Why is Numpy slower than list comprehensions in this case?

you are essentially suffering from 2 problems.

the first one is the cache utilization,
the second version uses a smaller subset of the space (3000,1) (1,3000) for the calculation which can fit nicely in you cache, so `x>y, x**2 , x**3` can all fit inside your cache which somewhat speeds things up,
the first version is calculating each of those 3 for a 3000×3000 array (9 million entries) which can never sit inside your cache (usually ~ 2-5 MB), then np.where is called that has to get parts of the data from your RAM (and not cache) in order to do its memory copying, which is then returned piece by piece to your RAM, which is very expensive.

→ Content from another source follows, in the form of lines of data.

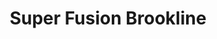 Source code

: ---
layout: place
title: "Super Fusion Brookline"
permalink: /massachusetts/brookline/super-fusion-brookline.html
stateAbbr: MA
stateName: Massachusetts
cityName: Brookline
place_id: ChIJYe2gXbB544kR7TGExpF5l6I
photos:
  - name: >-
      places/ChIJYe2gXbB544kR7TGExpF5l6I/photos/AUy1YQ2Nan14d59izzS929Tg9T2jAtgfIdWq9gvxjeFuokRqHwibgxKvrbJIgBfSg722AveVXl1x29REXxWhzYk8yaDnoe5rXQ2nxnr2U3qpUv1b66tKq0hlDvLrjL8GhEo7HMPs4xB-AZpJ6frVf1nm1UxknVn_rHLs_OaGdVk3YH6aIeQ4mMq4pqaI2V8pl5z5eoyCOsKMxrRi1a6OuYJE0_wZ5DC7ZnfDQHqAvQTE-KYQs0ZdKuHkZwb4hXGfZn7bu7XH2Hs69Bf2zGqB3pz1oKnA5RPHxclz28UKg2IlJ-VwZzWhAnzcug-5ZO9WMuvzV4yrS1tr83_CiKmCzr0aLVNFFCyK0z__LzzcPEh7Kw8gnBP5w5HzWEdacauq3p-PQocy8YwciUlNlOHRZKXuCaHqfgdnrrmJxRVZitwox04DlJca
    widthPx: 4032
    heightPx: 1960
    authorAttributions:
      - displayName: Gerard McLean
        uri: https://maps.google.com/maps/contrib/114124617657018940900
        photoUri: >-
          https://lh3.googleusercontent.com/a-/ALV-UjXvfcZBRo6UEz-RxuZggXtGjG3XQmHKf78Fbw_LmLPhnPgErlez=s100-p-k-no-mo
    flagContentUri: >-
      https://www.google.com/local/imagery/report/?cb_client=maps_api_places.places_api&image_key=!1e10!2sCIHM0ogKEICAgICs4Kvj0wE&hl=en-US
    googleMapsUri: >-
      https://www.google.com/maps/place//data=!3m4!1e2!3m2!1sCIHM0ogKEICAgICs4Kvj0wE!2e10!4m2!3m1!1s0x89e379b05da0ed61:0xa2977991c68431ed
  - name: >-
      places/ChIJYe2gXbB544kR7TGExpF5l6I/photos/AUy1YQ1UXBDFsa9ksO98e9u_34VJg_KTkEmMjc1AU096_caLs62EOeylEs6ldZMrZR_xz1XU9wAnPKUF0T2bJfaYDNdq4XArYqWgrt7xDNVmM44p84L2A-qHn3WhylbH0cfNnCGvmqxalqk1ayRBH5nEeyQP1J-j1gCCl4EqRzbTL7L9lIGENlA2ylABcgwfZ9Da94vHpdrtln6dsUHckDv2G8ArNr4BwKl2RLavjPRQWFlqCgN1rbOFtMTNcaYBM4LCmzI-D8tab-mEy01iDvExajMzk_In4ewIq4RIU7yX2qk-_A
    widthPx: 1530
    heightPx: 2048
    authorAttributions:
      - displayName: Super Fusion Brookline
        uri: https://maps.google.com/maps/contrib/108389030724816859097
        photoUri: >-
          https://lh3.googleusercontent.com/a/ACg8ocLrKMgfvikBY-pFvXML2YwyEFr0w2cbn0X6jky-n0SuSTi0nQ=s100-p-k-no-mo
    flagContentUri: >-
      https://www.google.com/local/imagery/report/?cb_client=maps_api_places.places_api&image_key=!1e10!2sAF1QipNMf5l6-WUc16fVBf6S8TaaIyHxAk2o3gGo4mPg&hl=en-US
    googleMapsUri: >-
      https://www.google.com/maps/place//data=!3m4!1e2!3m2!1sAF1QipNMf5l6-WUc16fVBf6S8TaaIyHxAk2o3gGo4mPg!2e10!4m2!3m1!1s0x89e379b05da0ed61:0xa2977991c68431ed
  - name: >-
      places/ChIJYe2gXbB544kR7TGExpF5l6I/photos/AUy1YQ15zko-44vzlzgrRoTSGWcX5SttijO7dy8wF1e9o83mZUJqJEjeN8DZpTerWq8EmOuQ6GepPd-Dt5chAVWfqRL6p3XDlZhmlYd5oXwS71gf19vpUW6K8Nr87kfSP6ySFO4GgWAG65mpRKkUU-yZwOm3Kr_tfx_QPWmQ31cCYcVJxBCDo179MbF4HPCNNMNNyRw_ebCmFivvG-h0vdXCY-pYNY-kzh8MehCOkQAoZzRGCxNOfzGM_jruuj_CUfaInTN_DckAEirG5rBEkq3gisYxNfCNMqrn9HY52P3myUxpNFm4bi0rAMyU-zQsEiXfnp_VX_A412J2I5FK2beiGuGzCXEI_JqH3UN64g74d19Tx6vN6xAyStI8yF5ZDcv2Vrw_CpPQHPtcSZ5oL3nhVCOn3nciOIrh3rT6YF9UcXqaHA
    widthPx: 2160
    heightPx: 2160
    authorAttributions:
      - displayName: 李艳清
        uri: https://maps.google.com/maps/contrib/117526198816508901831
        photoUri: >-
          https://lh3.googleusercontent.com/a/ACg8ocLhdijaIDBBgNZQbyWtbe1k3Ggkz6PwqP-b335yLANI_Fup9Q=s100-p-k-no-mo
    flagContentUri: >-
      https://www.google.com/local/imagery/report/?cb_client=maps_api_places.places_api&image_key=!1e10!2sCIHM0ogKEICAgIC0xOPiLQ&hl=en-US
    googleMapsUri: >-
      https://www.google.com/maps/place//data=!3m4!1e2!3m2!1sCIHM0ogKEICAgIC0xOPiLQ!2e10!4m2!3m1!1s0x89e379b05da0ed61:0xa2977991c68431ed
  - name: >-
      places/ChIJYe2gXbB544kR7TGExpF5l6I/photos/AUy1YQ3_WLPLPxkd2AfDEwWHrdWcXOlKJQtwNFXoolYF67nKuEbcSJZacM7LPRlv9LSh3MpTTwy5O5k_lgG3Vu_Pv5aLN1nwkTB_FTWkeH7tCyR8nJuGPPm8S7ypSYsXB_Ads0X564Fw8BGSPCoAuvXfe86DP13DlrEyRaPsl9itNtPuUjEI3RNW-QJX89QdKGElLC767LqdKwV_sh71JanF6aOans-HsZJwf8c8zxzojFoT4vPRug5uDyDzH5UxZKC83eOP0VIzMdJxAdipXYZScZIlpqBJzMc9Df7g_VY3DlQJgABbOu23jyiBXM8ujSTRmIaIr8Kjw0_az4422PgOvlCCNRrwOIEvaoehJ3Q5Lr4FNXiG79fekzo0R65V4YVvwMfHONtXzH8XfWQM43prbiaDincjiGOpyFWX3gyvCWiwqXb5
    widthPx: 4032
    heightPx: 3024
    authorAttributions:
      - displayName: Layla Dean
        uri: https://maps.google.com/maps/contrib/100999833107366134167
        photoUri: >-
          https://lh3.googleusercontent.com/a-/ALV-UjWXk2Rz0Q_VRXml-1ySu6wh-BaNvWisAGIZQMo22p_Kbb_Zap4smg=s100-p-k-no-mo
    flagContentUri: >-
      https://www.google.com/local/imagery/report/?cb_client=maps_api_places.places_api&image_key=!1e10!2sCIHM0ogKEICAgIDxpN7l3gE&hl=en-US
    googleMapsUri: >-
      https://www.google.com/maps/place//data=!3m4!1e2!3m2!1sCIHM0ogKEICAgIDxpN7l3gE!2e10!4m2!3m1!1s0x89e379b05da0ed61:0xa2977991c68431ed
  - name: >-
      places/ChIJYe2gXbB544kR7TGExpF5l6I/photos/AUy1YQ0ePftcLxcrcFjjkTW7TssqIAkHSS57K7olACQSJAC_0HgCLYO7KUJnAnyRWsZH1Zs9y6yBi9XcbGvFigUBEM-4q5C9okb6g3G-G9dpTZId_DedQVENKKtyX0VNAj-IYwJi9x866fGX46DOFyA1ftXu1t98fgozF2cj5wny1lWkK8lF2Ruu-22Gp1TOeW8-bARPWUEmA59RuSPJp8Q1cwV3qCFqrmhuUYwglaX2XGLUDFbVCTgM_hep2FMMWRYMUsR9FRJ_A2Mm8uwvjV3FbUe6qewQV0o3YLeF0_A8We_nqndvXj6nHsOzP_v0sU6D5E-YPDy-xZqnObmEBV-XW6S4cDkp3sfagjDSO9zrZU7qNTNycjccwUEHIJnLJz6mXon4gHVKPj-wdYN5DhNGs1V6tq9icEwZcAFwY1ePDTcCm4tX
    widthPx: 2160
    heightPx: 2160
    authorAttributions:
      - displayName: 李艳清
        uri: https://maps.google.com/maps/contrib/117526198816508901831
        photoUri: >-
          https://lh3.googleusercontent.com/a/ACg8ocLhdijaIDBBgNZQbyWtbe1k3Ggkz6PwqP-b335yLANI_Fup9Q=s100-p-k-no-mo
    flagContentUri: >-
      https://www.google.com/local/imagery/report/?cb_client=maps_api_places.places_api&image_key=!1e10!2sCIHM0ogKEICAgICEwsXhpQE&hl=en-US
    googleMapsUri: >-
      https://www.google.com/maps/place//data=!3m4!1e2!3m2!1sCIHM0ogKEICAgICEwsXhpQE!2e10!4m2!3m1!1s0x89e379b05da0ed61:0xa2977991c68431ed
  - name: >-
      places/ChIJYe2gXbB544kR7TGExpF5l6I/photos/AUy1YQ1RAlMux_iXxL8YBRbTfuo-V1YLnhFEttzi0wWuCFgcD-mA8oXyo_IkrYaKI_u7QFEptjrMJ7tDiYtb0YCsK46F7I_b1QB6Wz0-6jAN6BQ83JtbX7DRvbKeaOVbvopeqaf3a18FUg9sW4F7G6fuIGxWg3hCyqcBXQlYpqb7e0oeo22wBHMF1GZh_xkqKil0S6SJZ6GmrOtLpd7ZEYeanQ8Cg5w6mEc6JBGJIqWLxJQBX_67nEGvv8XIhkOTi30OkACPTk0UYH4dpxbcbBii-iDrQmHlTd-NvaBXVwrX8Rwjq60sqJ-AAgM37Oie9ZHeGAdV6sLnR6MY8WCW8caNFiwXUYTTnZbGYm4DwUgLqjO7tRUV-k2SGzfXP9tHV7DAxShrNUEQcknaDEjZXoQVHl5IXBGqauiKlttJ4vR4_8NagQ
    widthPx: 3024
    heightPx: 4032
    authorAttributions:
      - displayName: Alexa Jae
        uri: https://maps.google.com/maps/contrib/117600274068515107845
        photoUri: >-
          https://lh3.googleusercontent.com/a-/ALV-UjVKeF-ciWQRfcm1EZt6B31VzFf8eqIAjZZYe04gMMjgKe3GC-Hz=s100-p-k-no-mo
    flagContentUri: >-
      https://www.google.com/local/imagery/report/?cb_client=maps_api_places.places_api&image_key=!1e10!2sCIHM0ogKEICAgMDA76r7Nw&hl=en-US
    googleMapsUri: >-
      https://www.google.com/maps/place//data=!3m4!1e2!3m2!1sCIHM0ogKEICAgMDA76r7Nw!2e10!4m2!3m1!1s0x89e379b05da0ed61:0xa2977991c68431ed
  - name: >-
      places/ChIJYe2gXbB544kR7TGExpF5l6I/photos/AUy1YQ2POjjgwXaxcxxLq8HkORVvvV-k_r0QO_so-eT_V57n3TRdsHGqca7UrmfaDiW-P7lhqMCiz48UEscfSCUVtoWP0mS_x3VeXd08VIfp0HFcriY2GjVCiTev9IGxz47zpbkBoxwb--npy95RRQQLA7iqsMLRhjmjT9SRL-SPrhRdEiaCsUzW_lFO7ypcgyRVx2utKeYoAyUZc3pIjMYfdNco7trmig3BV-Z5nJdT8BGT44D4NS-IyBzUVfQt-9Y2p6luVFGM6bipynhA-b-ew24DgZg_9wBOzlcqlTD56cL50E57-yXfmVvGWTFwpVYGyT9Z-EcXc9SQacTVdi6xQ-0L3auWRsICc23Vf8GfMw46Es6sc8JcZnGInjRQSZ6N2ASO7f6L-Iw5-gqQmc96lovtmzBUJi--6zDJ-UL2EcPVMWcs
    widthPx: 2268
    heightPx: 4032
    authorAttributions:
      - displayName: Mike Trubnikov
        uri: https://maps.google.com/maps/contrib/101769582669644205608
        photoUri: >-
          https://lh3.googleusercontent.com/a-/ALV-UjXzcWfJ9x-gT_M6wWqtGxvpMtv6-9FBmaQ7m5Br_BpDjSf5RrioIQ=s100-p-k-no-mo
    flagContentUri: >-
      https://www.google.com/local/imagery/report/?cb_client=maps_api_places.places_api&image_key=!1e10!2sCIHM0ogKEICAgIDF6Li2vQE&hl=en-US
    googleMapsUri: >-
      https://www.google.com/maps/place//data=!3m4!1e2!3m2!1sCIHM0ogKEICAgIDF6Li2vQE!2e10!4m2!3m1!1s0x89e379b05da0ed61:0xa2977991c68431ed
  - name: >-
      places/ChIJYe2gXbB544kR7TGExpF5l6I/photos/AUy1YQ0vNDigoNjLwh3lyDo-zs3rG3tYySbLIFt7u3j3KxDYvwyGs7PajFhnbu7BocI9fwo2mwWNgXo32-yoEqp1UmxGsCGRzLqKj0Kxb0S4L_JE717NhNXb5Z5vnlp3uFj0Eeemd9AsbWrPlcXFExU6HFGbqSQAjVTenjkSSMf4J_pX5rRY_PkUmeN5hDPeHUzFYunou6Z2nh1yACYwpSrMCneQZlS46SrD0HTn094HMgo49_ufIoWT4DSZs-Baw8UXmkL-y319EBZfwiqW-YD4Zt91SMb9b2xoMIp23OylzdajPwRG-jo0zfXcBnAy3j3J616OqGlaGVx7HuB4DVHBEm2zB5mykPJ5ztzF7Z2EZuGNRqANqRDh6o83NjSf8aals8udQp1fFDOoT9jVxPOtqVMrQ78PAq9U7hqxojIwv5niCCal
    widthPx: 4032
    heightPx: 2268
    authorAttributions:
      - displayName: Mario Konijnenburg
        uri: https://maps.google.com/maps/contrib/115869466373881045645
        photoUri: >-
          https://lh3.googleusercontent.com/a/ACg8ocJyLy9zGL9ag4QJMdnv10hf_0ErY4MAJPRbkWCYPtp6HogLJQ=s100-p-k-no-mo
    flagContentUri: >-
      https://www.google.com/local/imagery/report/?cb_client=maps_api_places.places_api&image_key=!1e10!2sCIHM0ogKEICAgICMuLqkigE&hl=en-US
    googleMapsUri: >-
      https://www.google.com/maps/place//data=!3m4!1e2!3m2!1sCIHM0ogKEICAgICMuLqkigE!2e10!4m2!3m1!1s0x89e379b05da0ed61:0xa2977991c68431ed
  - name: >-
      places/ChIJYe2gXbB544kR7TGExpF5l6I/photos/AUy1YQ1IrkaQtl7oA2LdRBcAa6wA_C8KgJcD0BJOrN7RQTsGlwk0_SWT_QOrR5niEjDt_ODCUSKKWg9X3A0ymgZfkHtiRxW6BYeSWzyxyz8lfNf9tjhGrX75KVK1CLSyU7KZpTUnQ93p93xa3H0_ku8zsS_ohBAxIjV_opqmEyWKkbCVJP848qTmuYsbe6OaRalEkCSNPk3fNgdB78pHGtyHtTdWBeac7GPswpwjYWO4GLfyoAd1ZjaD6EJTPRYdruRebekuSx5Mu5k1XX9bUqlBsTc_cxH2BMF52L401TGHkkQgDO81an4gAcrAGwbSMfn-vRSuBK02CP3jFED3d4-C5WlbuBs_fTvGOYJraKW6UG_aAVGal4M-t1typpd67h1o44gxk07EgDnNJobznDJGtKaUT5MX3c6Em41q5U5a7DZcVQ
    widthPx: 3024
    heightPx: 4032
    authorAttributions:
      - displayName: Alessandra Lea
        uri: https://maps.google.com/maps/contrib/113759262105205946105
        photoUri: >-
          https://lh3.googleusercontent.com/a-/ALV-UjUv0Oa1CBF8gY4Pyyul0DBkpKcOv1Du3Gp7xw72yOAIvRu45xr-=s100-p-k-no-mo
    flagContentUri: >-
      https://www.google.com/local/imagery/report/?cb_client=maps_api_places.places_api&image_key=!1e10!2sCIHM0ogKEICAgIDvi573Cg&hl=en-US
    googleMapsUri: >-
      https://www.google.com/maps/place//data=!3m4!1e2!3m2!1sCIHM0ogKEICAgIDvi573Cg!2e10!4m2!3m1!1s0x89e379b05da0ed61:0xa2977991c68431ed
  - name: >-
      places/ChIJYe2gXbB544kR7TGExpF5l6I/photos/AUy1YQ1obiq3dSCUJhwckzb7X-n8jd_DOB75okZ-rDdW2Q226azAnITgcNSEMOTWXgAXT82REix4-swFWxowH6kMpH06fVh_dBgIGaJr4h909bluMpyGlCWRubDpsoR7FERvCsQXYpJDyCmI1WN7e20LB2Dmyb0cRDR6PZ0ZFMA9ERBGU96sQW_ppMxnjkjZZgPb2k4Q5Om87KkU4rZ_D5exR0WLw1_Z2zpsLj8zgtXAQD2ny8zoWP1Qj-fIB4-ApvnxVekNTSgkyfaeUtcxmDPtOQohVrCX8FbjZ1jJNZmn_ErCpyJRf4siFx395PSAuAnoJ_lyYQFru32egoY_nQw0OhlG3UtSRvI2-p8AD6myUBM-giP3tUyoLXpY9P3MwynkZIsgi5Cx1v6LjiyB4s_xDiuFM1pKRsjxXW3sN2GYqN-L-w
    widthPx: 3072
    heightPx: 4080
    authorAttributions:
      - displayName: Rafael Polidoro
        uri: https://maps.google.com/maps/contrib/100467724691883458019
        photoUri: >-
          https://lh3.googleusercontent.com/a-/ALV-UjVyB4JomA3YCMg7x1mrQm-se4Bn44g97ONLZk8GmqaY2EZrOas_Vg=s100-p-k-no-mo
    flagContentUri: >-
      https://www.google.com/local/imagery/report/?cb_client=maps_api_places.places_api&image_key=!1e10!2sCIHM0ogKEICAgICj347cAg&hl=en-US
    googleMapsUri: >-
      https://www.google.com/maps/place//data=!3m4!1e2!3m2!1sCIHM0ogKEICAgICj347cAg!2e10!4m2!3m1!1s0x89e379b05da0ed61:0xa2977991c68431ed
address: 690A Washington St, Brookline, MA 02446, USA
street: 690A Washington St
city: Brookline
state: MA
zip: '02446'
country: USA
neighborhood: Aspinwall Hill
latitude: '42.338731'
longitude: '-71.134499'
accessibility_options:
  wheelchairAccessibleEntrance: true
business_status: OPERATIONAL
name: Super Fusion Brookline
google_maps_links:
  directionsUri: >-
    https://www.google.com/maps/dir//''/data=!4m7!4m6!1m1!4e2!1m2!1m1!1s0x89e379b05da0ed61:0xa2977991c68431ed!3e0
  placeUri: https://maps.google.com/?cid=11715966622635405805
  writeAReviewUri: >-
    https://www.google.com/maps/place//data=!4m3!3m2!1s0x89e379b05da0ed61:0xa2977991c68431ed!12e1
  reviewsUri: >-
    https://www.google.com/maps/place//data=!4m4!3m3!1s0x89e379b05da0ed61:0xa2977991c68431ed!9m1!1b1
  photosUri: >-
    https://www.google.com/maps/place//data=!4m3!3m2!1s0x89e379b05da0ed61:0xa2977991c68431ed!10e5
primary_type: Sushi Restaurant
opening_hours:
  regular: null
  current: null
secondary_opening_hours:
  regular:
    weekdayDescriptions: null
    type: null
  current:
    weekdayDescriptions: null
    type: null
phone: null
price_level: null
price_range: null
rating: null
rating_count: 0
website: null
description: null
reviews: null
parking_options: null
payment_options: null
allow_dogs: null
curbside_pickup: null
delivery: null
dine_in: null
good_for_children: null
good_for_groups: null
good_for_sports: null
live_music: null
menu_for_children: null
outdoor_seating: null
reservable: null
restroom: null
serves_beer: null
serves_breakfast: null
serves_brunch: null
serves_cocktails: null
serves_coffee: null
serves_dinner: null
serves_dessert: null
serves_lunch: null
serves_vegetarian_food: null
serves_wine: null
takeout: null
slug: Super-Fusion-Brookline

---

also numpy implementation of np.where is somewhat alignment unaware and is accessing your arrays column-wise, not row-wise, so it’s essentially grabbing each and every entry from your RAM, and not utilizing the cache at all.

your list comprehension actually solves this issue as it is only dealing with a small subset of data at a given time, and therefore all the data can sit in you cache, but it is still using np.where, it’s only forcing it to use a row-wise access and therefore utilize your cache.

the second problem is the calculation of `x**2` and `x**3` which is a floating point exponentiation, which is very expensive, consider replacing it with `x*x` and `x*x*x`

What is the best way to vectorize this grid-construction?

apparently you have written it in your second method.

an even faster but unnecessary optimization by utilization of cache is to write your own code in C and call it from within python so you don’t have to evaluate either `x*x or x*x*x` unless you need to, and won’t have to store `x>y,x*x,x*x*x` but the speedup won’t be worth the trouble.